But we want to know how each variable is related to others. First, we want to know the distribution of annual income of each gender.
boxplot(Annual.Income..k..~Gender,data=df,ylab = "Annual Income (in thousand)",col=c("lightskyblue","lightseagreen"))
From the boxplot, there is not many difference between the annual income distribution of male or female, where annual income of male is slightly higher than the opponents.
In Mall Customer dataset, we have the Spending score variable is the score(out of 100) given to a customer by the mall authorities, based on the money spent and the behavior of the customer.This is necessary for group segmentation of the mall. Usually, not the high-income individuals have the good behavior during their shopping at mall. We will analyze the relationship between age and spending score, or annual income and spending score.

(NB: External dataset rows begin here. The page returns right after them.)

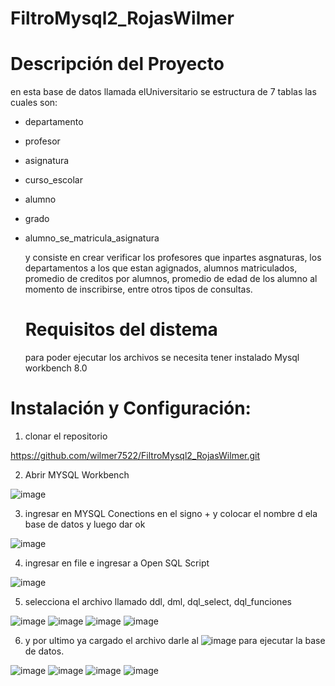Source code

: # FiltroMysql2_RojasWilmer

# Descripción del Proyecto

en esta base de datos llamada elUniversitario se estructura de 7 tablas las cuales son:

* departamento
* profesor
* asignatura
* curso_escolar
* alumno
* grado
* alumno_se_matricula_asignatura

  y consiste en crear verificar los profesores que inpartes asgnaturas, los departamentos a los que estan agignados, alumnos matriculados, promedio de creditos por alumnos, promedio de edad de los alumno al momento de inscribirse, entre otros tipos de consultas.

  # Requisitos del distema
  para poder ejecutar los archivos se necesita tener instalado Mysql workbench 8.0

# Instalación y Configuración:

  1) clonar el repositorio

https://github.com/wilmer7522/FiltroMysql2_RojasWilmer.git

2) Abrir MYSQL Workbench

![image](https://github.com/user-attachments/assets/521ebc77-04c8-4fa0-993d-8c1d20169a9a)

3) ingresar en MYSQL Conections en el signo + y colocar el nombre d ela base de datos y luego dar ok

![image](https://github.com/user-attachments/assets/1736fbd0-1958-4b38-a322-60bef801573f)

4) ingresar en file e ingresar a Open SQL Script

![image](https://github.com/user-attachments/assets/76319a86-f6a2-4225-80ba-68447ff8e9e7)

5) selecciona el archivo llamado ddl, dml, dql_select, dql_funciones

![image](https://github.com/user-attachments/assets/1881fad4-37da-414c-ad14-c7d331d99d17)
![image](https://github.com/user-attachments/assets/796d1721-7c9c-48b6-9b94-6c3b0fe98c39)
![image](https://github.com/user-attachments/assets/39d9384e-220b-492d-a41b-84d50655f66f)
![image](https://github.com/user-attachments/assets/49506618-a660-4326-8f69-f37eba13d2d6)





6) y por ultimo ya cargado el archivo darle al ![image](https://github.com/user-attachments/assets/0e9b5ba6-5239-4538-9f81-680dfaf7a432) para ejecutar la base de datos.

![image](https://github.com/user-attachments/assets/a31ad534-3f63-427b-a3b3-f0e601ce7a80)
![image](https://github.com/user-attachments/assets/35225a29-4620-490b-8561-f8a8d357ed8a)
![image](https://github.com/user-attachments/assets/35d59d71-9ba8-43c4-ad0a-336fce21ccf2)
![image](https://github.com/user-attachments/assets/20fbc628-2de8-4620-a8dd-8eada25a4459)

library("ggplot2") # Load ggplot2 package
## Warning: package 'ggplot2' was built under R version 4.2.2
library("GGally")
## Warning: package 'GGally' was built under R version 4.2.2
## Registered S3 method overwritten by 'GGally':
## method from
## +.gg ggplot2
data<-df[,c(3,4,5)]
group<-df[,2]
ggpairs(data,ggplot2::aes(colour=group))
From the scatter plot and its correlation coefficient, we see that there are very week relationship(closes to 0) between age, spending score and annual income. There is only correlation coefficient between spending score and age is -0.3, indicates that there is a weak negative correlation, It shows that the higher the spending score, the lower the age. Therefore, we expect that younger people could be a favorite segmentation of the mall since they not only pay much for products but also well-behavior during their shopping compared to the older customers.

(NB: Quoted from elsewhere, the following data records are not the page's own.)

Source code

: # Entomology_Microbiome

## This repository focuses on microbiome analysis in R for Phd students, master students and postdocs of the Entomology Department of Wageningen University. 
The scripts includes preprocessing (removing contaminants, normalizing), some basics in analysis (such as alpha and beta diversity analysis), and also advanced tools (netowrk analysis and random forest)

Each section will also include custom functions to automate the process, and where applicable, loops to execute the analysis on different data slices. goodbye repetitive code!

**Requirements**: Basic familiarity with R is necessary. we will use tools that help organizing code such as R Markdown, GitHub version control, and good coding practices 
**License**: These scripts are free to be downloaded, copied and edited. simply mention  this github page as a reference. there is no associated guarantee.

After analyzing data, the mall authorities want to separate their customers into multiple potential groups. Based on the analysis and also scatter plot, we want to segment customer groups by two variables, the annual income and the spending score. This two variables can form different groups, such as a group who have the high annual income and also spend a lot of money for mall products. Therefore, we will apply cluster analysis to solve this problem.

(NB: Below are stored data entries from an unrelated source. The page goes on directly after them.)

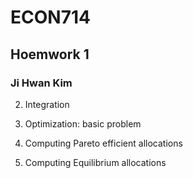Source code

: # ECON714
## Hoemwork 1

### Ji Hwan Kim

2. Integration

3. Optimization: basic problem

4. Computing Pareto efficient allocations 
 
5. Computing Equilibrium allocations
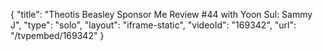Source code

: {
    "title": "Theotis Beasley Sponsor Me Review #44 with Yoon Sul: Sammy J",
    "type": "solo",
    "layout": "iframe-static",
    "videoId": "169342",
    "url": "\/tvpembed\/169342"
}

The first method can be implemented is partitioning clustering.
Partition is the most common and simplest type of clustering technique.
In this partitioning technique, dataset is divided into k exclusive
groups or clusters. In partitioning methods, algorithm assigns the
observations into k partitions (k ≤ n). The clusters is formed based on
the distance, where the observations in the same cluster are “similar”,
and they are far “dissimilar” to observations in other clusters.
Partition technique has different methods, but we will use K-means methods for our analysis today. The most difficult part of K-means is choosing the optimal numbers of k clusters. In this problem, I will introduce 3 methods to find the optimal number of clusters.
We will use direct methods: consists of optimizing a criterion, such as the within cluster sums of squares or the average silhouette. The corresponding methods are named elbow and silhouette methods, respectively.
And statistical testing methods: consists of comparing evidence against null hypothesis. An example is the gap statistic.
library(factoextra)
## Warning: package 'factoextra' was built under R version 4.2.2
## Welcome! Want to learn more? See two factoextra-related books at https://goo.gl/ve3WBa
library(NbClust)
# Elbow method
fviz_nbclust(df[,4:5], kmeans, method = "wss") +
geom_vline(xintercept = 4, linetype = 2)+
labs(subtitle = "Elbow method")
# Silhouette method
fviz_nbclust(df[,4:5], kmeans, method = "silhouette")+
labs(subtitle = "Silhouette method")
#Gap statistic method
set.seed(123)
fviz_nbclust(df[,4:5], kmeans, nstart = 25, method = "gap_stat", nboot = 50)+
labs(subtitle = "Gap statistic method")
The elbow methods suggests 4 is the optimal numbers.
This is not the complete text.